Mimeirhel Benita speelt dit seizoen op huurbasis voor Heracles Almelo. De verdediger zet alles op alles om zijn grote droom waar te maken: terugkeren naar Feyenoord en spelen in De Kuip.
Tegen FC Twente ging hij de mist in. “Ik kreeg er wel wat van mee, maar ik heb er echt schijt aan, hoor,” vertelt Benita over de persoonlijke fout in de derby tegenover Voetbal International. “De meeste mensen die reageren op social media kunnen zelf waarschijnlijk niet eens voetballen. Het is vaak anoniem, nul volgers. Moet ik me dan druk maken over wat meneer ABC123 ervan vindt? Als het goed gaat, hoor je die mensen niet. Gaat het fout, dan staan ze vooraan om te zeggen dat je er niks van kan. Ik heb er geen moeite mee. Je mag zeggen wat je wil, maar het boeit mij niet.”
Familie is belangrijk voor de jongeling. “Het is fijn dat ze er altijd voor me zijn.
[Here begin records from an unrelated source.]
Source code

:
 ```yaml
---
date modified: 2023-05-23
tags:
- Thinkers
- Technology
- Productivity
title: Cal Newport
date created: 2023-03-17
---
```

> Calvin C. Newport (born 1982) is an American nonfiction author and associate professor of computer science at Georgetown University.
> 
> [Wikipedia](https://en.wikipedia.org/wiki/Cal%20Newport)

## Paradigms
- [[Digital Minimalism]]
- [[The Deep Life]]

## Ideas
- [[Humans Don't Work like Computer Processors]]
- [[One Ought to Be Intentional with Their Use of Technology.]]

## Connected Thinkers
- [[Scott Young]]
Elke wedstrijd, elk toernooi was mijn familie erbij. Ze zijn zelfs mee geweest naar Rusland met Feyenoord Onder-17. Als mijn ouders moesten werken, haalden mijn opa en oma me op. Ze zijn heel lieve mensen die zich, net als ik, niet zo druk maken om wat er soms gezegd wordt. Dat zit in de familie.”
In het verleden speelde hij als aanvaller, maar tegenwoordig ligt de focus volledig op de rechtsbackpositie. “Als aanvaller had ik concurrentie van Luis Sinisterra, Alireza Jahanbakhsh en Reiss Nelson. Daar knok je je niet zomaar tussen. Achterin stonden juist wat meer eigen jeugdspelers, zoals Lutsharel Geertruida en Tyrell Malacia. Als verdediger is het misschien wat makkelijker om erbij te komen. De stap naar rechtsback heeft me goed gedaan. In het moderne voetbal staan de backs heel hoog, waardoor ik in mijn kracht kan komen.”
De jongeling hoopt op een nieuwe kans bij Feyenoord. “De boys van Feyenoord spreek ik nog vaak. Ze zeggen: ‘We houden je in de gaten, dus blijf gewoon je ding doen’. De staf volgt me ook op de voet.” De Kuip is het doel. “Ik heb er nu een keer of vier gespeeld. Eén keer stond ik in de basis, in een oefenwedstrijd tegen Olympique Lyon in de voorbereiding. Dat was wel spannend, hoor. Toen ik het veld op stapte, zakte ik bijna door mijn knieën heen. Al die mensen, het geluid dat ze maken. Dat was heel mooi om mee te maken.”